4.         OWNERSHIP.

a.         Moneiva Materials. Moneiva retains all right, title and interest (including all intellectual property rights) in and to the SaaS Solution (including all updates, upgrades, enhancements or modifications to or of the SaaS Solution), the solutions provided thereby, all software and technology underlying the SaaS Solution, all Moneiva documentation relating to the SaaS Solution and all content or works of authorship created, licensed or provided by Moneiva (collectively, “Moneiva Materials”). Title to and ownership of any Moneiva Materials created by Moneiva in the course of providing SaaS Solution shall be held exclusively by Moneiva, whether such Moneiva Materials were requested by or on behalf of Customer or incorporate ideas, feedback or comments provided by or on behalf of Customer. Customer will not acquire any rights in or to the Moneiva Materials by implication, estoppel or otherwise. Customer hereby assigns all rights, title and interest in and to the Moneiva Materials to Moneiva.

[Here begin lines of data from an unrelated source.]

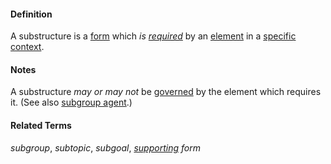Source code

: #### Definition

A substructure is a [form](https://github.com/gcassel/Modular-Organization-Terminology/blob/master/terms/form.md) which *is [required](https://github.com/gcassel/Modular-Organization-Terminology/blob/master/terms/require.md)* by an [element](https://github.com/gcassel/Modular-Organization-Terminology/blob/master/terms/element.md) in a [specific](https://github.com/gcassel/Modular-Organization-Terminology/blob/master/terms/specific.md) [context](https://github.com/gcassel/Modular-Organization-Terminology/blob/master/terms/context.md).

#### Notes

A substructure *may or may not* be [governed](https://github.com/gcassel/Modular-Organization-Terminology/blob/master/terms/govern.md) by the element which requires it.  (See also [subgroup agent](https://github.com/gcassel/Modular-Organization-Terminology/blob/master/compound-terms/subgroup-agent.md).)

#### Related Terms

*subgroup*, *subtopic*, *subgoal*, *[supporting](https://github.com/gcassel/Modular-Organization-Terminology/blob/master/terms/support.md) form*


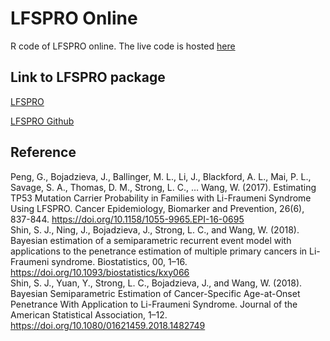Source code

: # LFSPRO Online
R code of LFSPRO online.
The live code is hosted [here](https://gangpeng.shinyapps.io/LFSPRO/)

## Link to LFSPRO package
[LFSPRO](https://github.com/wwylab/LFSPRO)

[LFSPRO Github](https://github.com/wwylab/LFSPRO)

## Reference
Peng, G., Bojadzieva, J., Ballinger, M. L., Li, J., Blackford, A. L., Mai, P. L., Savage, S. A., Thomas, D. M., Strong, L. C., … Wang, W. (2017). Estimating TP53 Mutation Carrier Probability in Families with Li-Fraumeni Syndrome Using LFSPRO. Cancer Epidemiology, Biomarker and Prevention, 26(6), 837-844. https://doi.org/10.1158/1055-9965.EPI-16-0695  
Shin, S. J., Ning, J., Bojadzieva, J., Strong, L. C., and Wang, W. (2018). Bayesian estimation of a semiparametric recurrent event model with applications to the penetrance estimation of multiple primary cancers in Li-Fraumeni syndrome. Biostatistics, 00, 1–16. https://doi.org/10.1093/biostatistics/kxy066  
Shin, S. J., Yuan, Y., Strong, L. C., Bojadzieva, J., and Wang, W. (2018). Bayesian Semiparametric Estimation of Cancer-Specific Age-at-Onset Penetrance With Application to Li-Fraumeni Syndrome. Journal of the American Statistical Association, 1–12. https://doi.org/10.1080/01621459.2018.1482749
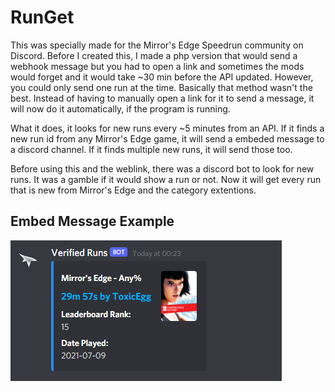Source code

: # RunGet
This was specially made for the Mirror's Edge Speedrun community on Discord. Before I created this, I made a php version that would send a webhook message but you had to open a link and sometimes the mods would forget and it would take ~30 min before the API updated. However, you could only send one run at the time. Basically that method wasn't the best. Instead of having to manually open a link for it to send a message, it will now do it automatically, if the program is running. 

What it does, it looks for new runs every ~5 minutes from an API. If it finds a new run id from any Mirror's Edge game, it will send a embeded message to a discord channel. If it finds multiple new runs, it will send those too.

Before using this and the weblink, there was a discord bot to look for new runs. It was a gamble if it would show a run or not. Now it will get every run that is new from Mirror's Edge and the category extentions.

## Embed Message Example
![](https://raw.githubusercontent.com/Toyro98/RunGet/main/RunGet/src/image/EmbedExample.png)
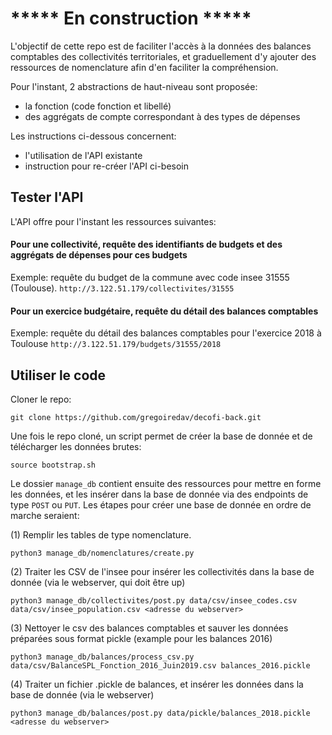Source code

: # ***** En construction *****

L'objectif de cette repo est de faciliter l'accès à la données des balances comptables des collectivités territoriales, 
et graduellement d'y ajouter des ressources de nomenclature afin d'en faciliter la compréhension. 

Pour l'instant, 2 abstractions de haut-niveau sont proposée:
- la fonction (code fonction et libellé)
- des aggrégats de compte correspondant à des types de dépenses

Les instructions ci-dessous concernent:
- l'utilisation de l'API existante
- instruction pour re-créer l'API ci-besoin

## Tester l'API

L'API offre pour l'instant les ressources suivantes:

#### Pour une collectivité, requête des identifiants de budgets et des aggrégats de dépenses pour ces budgets

Exemple: requête du budget de la commune avec code insee 31555 (Toulouse).
`http://3.122.51.179/collectivites/31555`

#### Pour un exercice budgétaire, requête du détail des balances comptables

Exemple: requête du détail des balances comptables pour l'exercice 2018 à Toulouse
`http://3.122.51.179/budgets/31555/2018`

## Utiliser le code

Cloner le repo:

`git clone https://github.com/gregoiredav/decofi-back.git`

Une fois le repo cloné, un script permet de créer la base de donnée et de télécharger les données brutes:

`source bootstrap.sh`

Le dossier `manage_db` contient ensuite des ressources pour mettre en forme les données, et les insérer dans la base
de donnée via des endpoints de type `POST` ou `PUT`. Les étapes pour créer une base de donnée en ordre de marche seraient:

(1) Remplir les tables de type nomenclature.

`python3 manage_db/nomenclatures/create.py`

(2) Traiter les CSV de l'insee pour insérer les collectivités dans la base de donnée (via le webserver, qui doit être up)

`python3 manage_db/collectivites/post.py data/csv/insee_codes.csv data/csv/insee_population.csv <adresse du webserver>`

(3) Nettoyer le csv des balances comptables et sauver les données préparées sous format pickle (example pour les balances 2016)

`python3 manage_db/balances/process_csv.py data/csv/BalanceSPL_Fonction_2016_Juin2019.csv balances_2016.pickle`

(4) Traiter un fichier .pickle de balances, et insérer les données dans la base de donnée (via le webserver) 

`python3 manage_db/balances/post.py data/pickle/balances_2018.pickle <adresse du webserver>`
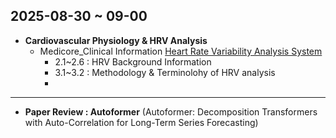 ## 2025-08-30 ~ 09-00
- **Cardiovascular Physiology & HRV Analysis** 
  - Medicore_Clinical Information [Heart Rate Variability Analysis System](https://github.com/whdudwo0428/My_TIL/blob/main/2025_09~2025_12/Heart%20Rate%20Variability%20Analysis%20System.pdf)
    - 2.1~2.6 : HRV Background Information
    - 3.1~3.2 : Methodology & Terminolohy of HRV analysis
    - 
---
- **Paper Review : Autoformer** (Autoformer: Decomposition Transformers with Auto-Correlation for Long-Term Series Forecasting)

b.         Customer Data. As between the Parties and Customer Data shall remain the property of Customer. Customer hereby grants to Moneiva a nonexclusive, worldwide, royalty-free right and license during the Term and any post-Term data retention period in accordance with Section 3(d) to use, reproduce, distribute, modify, display and prepare derivative works of the Customer Data for purposes of providing the SaaS Solution to Customer.

5.         CONFIDENTIALITY.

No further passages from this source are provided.